Padre Lourenço, nosso orientador Salesiano, quando explicava a Eucaristia,
dizia que era um ato de tornar presente de novo, de rememorar a paixão com todos
os seus compromissos e implicações. Então, papai e mamãe estão ali para nos
mostrar, à nossa família, que temos sempre a chance do diálogo, da reinvenção
de idéias, do aconselhamento desapegado de interesses. A mim, como pai, me
serve de inspiração recontar, recalcular cada passo que dei junto à minha mãe,
que enviuvou cedo, na construção de minha personalidade e na adaptação dela,
querida mamãezinha, aos tempos que se moviam velozmente. Nos erguemos indo lá
nas convicções dela e vindo cá, nos meus anseios. Luto todos os dias para que a
minha relação com meus filhos seja este ir e vir, este dar e receber.
Mamãe,
na foto, tem um sorriso de Monalisa. Não esconde, porém, enigma ou ironia.
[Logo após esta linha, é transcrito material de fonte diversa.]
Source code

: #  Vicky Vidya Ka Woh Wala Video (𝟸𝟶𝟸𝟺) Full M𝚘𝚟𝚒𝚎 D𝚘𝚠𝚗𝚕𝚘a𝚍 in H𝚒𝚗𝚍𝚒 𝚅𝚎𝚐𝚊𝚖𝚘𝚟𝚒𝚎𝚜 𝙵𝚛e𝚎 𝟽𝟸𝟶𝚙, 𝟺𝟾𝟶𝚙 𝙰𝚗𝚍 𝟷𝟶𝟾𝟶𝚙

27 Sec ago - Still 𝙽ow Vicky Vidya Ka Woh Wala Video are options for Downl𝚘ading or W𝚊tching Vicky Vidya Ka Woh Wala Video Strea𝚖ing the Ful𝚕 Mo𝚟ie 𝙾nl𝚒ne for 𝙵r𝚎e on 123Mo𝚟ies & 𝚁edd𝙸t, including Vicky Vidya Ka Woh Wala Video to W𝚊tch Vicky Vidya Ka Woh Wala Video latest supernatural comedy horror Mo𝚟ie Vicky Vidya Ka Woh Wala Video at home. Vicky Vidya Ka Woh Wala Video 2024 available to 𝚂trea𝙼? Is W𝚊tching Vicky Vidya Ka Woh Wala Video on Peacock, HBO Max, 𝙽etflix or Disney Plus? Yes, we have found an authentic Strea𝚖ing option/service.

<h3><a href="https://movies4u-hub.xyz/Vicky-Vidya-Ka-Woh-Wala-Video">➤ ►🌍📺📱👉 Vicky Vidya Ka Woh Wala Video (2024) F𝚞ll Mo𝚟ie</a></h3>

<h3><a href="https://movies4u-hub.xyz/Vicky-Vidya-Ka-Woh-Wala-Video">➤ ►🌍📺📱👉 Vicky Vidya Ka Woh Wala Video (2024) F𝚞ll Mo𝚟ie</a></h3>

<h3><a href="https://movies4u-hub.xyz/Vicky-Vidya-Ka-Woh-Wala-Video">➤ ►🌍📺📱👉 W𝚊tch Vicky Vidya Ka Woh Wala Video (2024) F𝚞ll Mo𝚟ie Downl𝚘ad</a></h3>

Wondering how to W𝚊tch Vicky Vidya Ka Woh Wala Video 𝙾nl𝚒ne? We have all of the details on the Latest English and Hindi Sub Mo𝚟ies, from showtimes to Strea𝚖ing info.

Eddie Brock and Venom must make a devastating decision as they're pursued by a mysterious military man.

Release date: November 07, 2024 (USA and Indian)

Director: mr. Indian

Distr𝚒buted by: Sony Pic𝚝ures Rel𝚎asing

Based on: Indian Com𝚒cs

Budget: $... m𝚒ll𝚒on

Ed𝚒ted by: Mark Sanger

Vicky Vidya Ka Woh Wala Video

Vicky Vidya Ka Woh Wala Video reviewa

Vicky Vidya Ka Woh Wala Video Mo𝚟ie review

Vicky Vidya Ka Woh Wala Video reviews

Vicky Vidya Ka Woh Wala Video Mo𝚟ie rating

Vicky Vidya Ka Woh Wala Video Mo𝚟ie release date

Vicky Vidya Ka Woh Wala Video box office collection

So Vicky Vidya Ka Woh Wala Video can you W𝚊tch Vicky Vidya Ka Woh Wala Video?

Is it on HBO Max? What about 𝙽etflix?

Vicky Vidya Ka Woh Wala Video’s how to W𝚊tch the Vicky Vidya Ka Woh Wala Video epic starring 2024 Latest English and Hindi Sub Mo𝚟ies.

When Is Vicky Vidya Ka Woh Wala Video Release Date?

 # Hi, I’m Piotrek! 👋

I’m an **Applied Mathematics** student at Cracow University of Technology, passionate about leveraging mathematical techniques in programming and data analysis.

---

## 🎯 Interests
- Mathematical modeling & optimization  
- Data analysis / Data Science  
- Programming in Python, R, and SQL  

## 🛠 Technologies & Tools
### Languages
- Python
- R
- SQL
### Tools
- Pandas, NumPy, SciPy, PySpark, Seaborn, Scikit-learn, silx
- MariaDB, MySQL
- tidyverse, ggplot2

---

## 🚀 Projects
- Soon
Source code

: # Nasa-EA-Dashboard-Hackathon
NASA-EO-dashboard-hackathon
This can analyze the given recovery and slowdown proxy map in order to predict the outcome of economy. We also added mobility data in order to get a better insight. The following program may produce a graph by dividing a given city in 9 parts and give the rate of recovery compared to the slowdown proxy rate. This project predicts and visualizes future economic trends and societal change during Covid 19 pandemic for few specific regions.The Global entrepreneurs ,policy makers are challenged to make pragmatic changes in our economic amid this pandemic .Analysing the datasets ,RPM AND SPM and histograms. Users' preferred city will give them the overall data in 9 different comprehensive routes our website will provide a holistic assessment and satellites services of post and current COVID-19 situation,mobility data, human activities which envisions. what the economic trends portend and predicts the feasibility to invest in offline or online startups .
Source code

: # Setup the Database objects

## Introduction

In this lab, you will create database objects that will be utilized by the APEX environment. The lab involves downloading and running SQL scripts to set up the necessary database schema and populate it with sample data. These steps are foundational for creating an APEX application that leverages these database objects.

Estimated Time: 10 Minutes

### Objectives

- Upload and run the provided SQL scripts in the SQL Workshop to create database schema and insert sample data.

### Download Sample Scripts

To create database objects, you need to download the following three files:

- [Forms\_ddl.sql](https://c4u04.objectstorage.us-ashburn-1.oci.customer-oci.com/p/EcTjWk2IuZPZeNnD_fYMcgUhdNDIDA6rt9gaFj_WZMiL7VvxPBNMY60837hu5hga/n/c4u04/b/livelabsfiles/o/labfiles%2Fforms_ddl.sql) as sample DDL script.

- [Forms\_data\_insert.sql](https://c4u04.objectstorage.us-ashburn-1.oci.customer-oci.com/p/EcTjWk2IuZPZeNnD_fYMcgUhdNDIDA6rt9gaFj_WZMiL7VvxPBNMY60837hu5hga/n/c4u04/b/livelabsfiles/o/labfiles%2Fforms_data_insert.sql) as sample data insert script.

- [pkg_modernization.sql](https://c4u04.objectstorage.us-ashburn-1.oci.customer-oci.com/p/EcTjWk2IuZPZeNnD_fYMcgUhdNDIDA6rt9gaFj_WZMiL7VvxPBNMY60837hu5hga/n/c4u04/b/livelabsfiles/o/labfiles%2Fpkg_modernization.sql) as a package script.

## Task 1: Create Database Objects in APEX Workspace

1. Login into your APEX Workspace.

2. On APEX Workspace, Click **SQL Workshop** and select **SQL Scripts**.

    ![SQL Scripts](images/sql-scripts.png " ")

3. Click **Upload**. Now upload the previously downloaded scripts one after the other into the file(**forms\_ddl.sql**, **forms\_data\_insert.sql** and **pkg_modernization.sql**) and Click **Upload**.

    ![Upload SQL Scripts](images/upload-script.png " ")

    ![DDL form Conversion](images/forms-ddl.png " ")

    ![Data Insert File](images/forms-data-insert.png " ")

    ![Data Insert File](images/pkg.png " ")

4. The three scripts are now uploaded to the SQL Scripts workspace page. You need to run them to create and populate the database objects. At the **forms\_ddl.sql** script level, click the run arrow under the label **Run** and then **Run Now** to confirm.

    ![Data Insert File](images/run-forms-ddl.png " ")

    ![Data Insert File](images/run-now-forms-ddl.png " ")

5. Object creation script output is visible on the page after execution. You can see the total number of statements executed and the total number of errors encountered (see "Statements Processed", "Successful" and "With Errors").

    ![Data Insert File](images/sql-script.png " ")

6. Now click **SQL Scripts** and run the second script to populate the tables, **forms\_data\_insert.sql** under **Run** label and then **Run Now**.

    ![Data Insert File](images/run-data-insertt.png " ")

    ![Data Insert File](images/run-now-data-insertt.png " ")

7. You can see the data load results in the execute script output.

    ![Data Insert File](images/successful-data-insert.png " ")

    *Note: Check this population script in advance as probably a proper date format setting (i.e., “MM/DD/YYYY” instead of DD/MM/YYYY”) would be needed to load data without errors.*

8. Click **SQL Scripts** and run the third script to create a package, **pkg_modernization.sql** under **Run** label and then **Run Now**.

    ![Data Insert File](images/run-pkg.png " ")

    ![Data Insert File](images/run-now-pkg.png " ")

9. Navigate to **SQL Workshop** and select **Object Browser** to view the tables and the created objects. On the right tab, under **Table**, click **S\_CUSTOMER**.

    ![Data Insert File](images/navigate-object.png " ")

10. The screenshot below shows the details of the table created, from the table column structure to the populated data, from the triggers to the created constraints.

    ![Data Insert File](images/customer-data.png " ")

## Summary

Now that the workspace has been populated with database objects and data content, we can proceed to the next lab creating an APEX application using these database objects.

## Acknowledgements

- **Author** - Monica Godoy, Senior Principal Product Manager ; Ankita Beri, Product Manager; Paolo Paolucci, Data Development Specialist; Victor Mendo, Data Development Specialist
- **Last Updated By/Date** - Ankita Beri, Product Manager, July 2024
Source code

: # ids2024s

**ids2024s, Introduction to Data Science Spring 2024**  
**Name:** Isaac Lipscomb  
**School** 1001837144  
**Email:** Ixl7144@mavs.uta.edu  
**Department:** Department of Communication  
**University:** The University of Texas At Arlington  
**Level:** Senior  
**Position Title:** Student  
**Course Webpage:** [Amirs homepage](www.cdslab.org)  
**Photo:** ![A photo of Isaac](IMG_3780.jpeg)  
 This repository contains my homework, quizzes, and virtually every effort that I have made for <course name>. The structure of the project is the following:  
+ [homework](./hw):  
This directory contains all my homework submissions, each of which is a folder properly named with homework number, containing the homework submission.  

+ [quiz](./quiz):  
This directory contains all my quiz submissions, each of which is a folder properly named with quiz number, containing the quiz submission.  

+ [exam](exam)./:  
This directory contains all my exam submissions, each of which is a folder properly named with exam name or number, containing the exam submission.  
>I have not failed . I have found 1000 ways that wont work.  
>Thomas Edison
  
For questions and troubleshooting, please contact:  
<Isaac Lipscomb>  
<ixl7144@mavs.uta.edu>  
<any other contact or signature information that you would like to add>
Talvez uma certeza atávica. Dá os papos: não é fácil romper crenças ou formatos
estruturais de dominação.
Pus
o quadro na parede, rogando por bênçãos e proteção porque fiquei desnorteado,
coisa de mês atrás, com um textão que li de uma pessoa que se acusa amigo. Um
festival de inconsistências. Mas o destaque foi o valor que dá a relação pais e
filhos. Diz o texto que, se este ou aquele comportamento observado não confere
com os ideais dos pais, é resultado do descuido, da falta de método utilizado
no lar para formar o caráter dos filhos e filhas. Neste ponto eu bambeei. A
narrativa a partir daí coloca as crianças, os adolescentes, jovens, como
passivos, como meros receptores de leis e condutas pré-estabelecidas. Não dá e
nem vislumbra ferramentas para livres interpretações, não estabelece via alguma
de volta ou reivindicação. Achei este texto de uma arrogância típica daquelas
pessoas que, como diria minha mãe, só querem ser o que a folhinha do ano não
marca.
Não
me arvoro à menção que seja, de ser o melhor pai do mundo. Digo apenas que
pelejo. E certifico. Nos últimos anos aprendi pacas com meu filho, com minha
filha. Por eles, assumi conceitos outros de convivência, assimilei tolerância
onde eu radicalizava. Nossa interação mais pródiga se deu na música.
Apresentei-lhes Cartola, Milton, Chico, Caetano e me voltaram com Pelé do
Manifesto, os meninos da Zeromou, Tulipa Ruiz, e já velho, me danei a ouvir
Beatles, por causa dessa troca.
Pus
o retrato velhinho na parede, rememorei, quero forjar um ato de tornar o amor
presente de novo. Bença pai, bença mãe.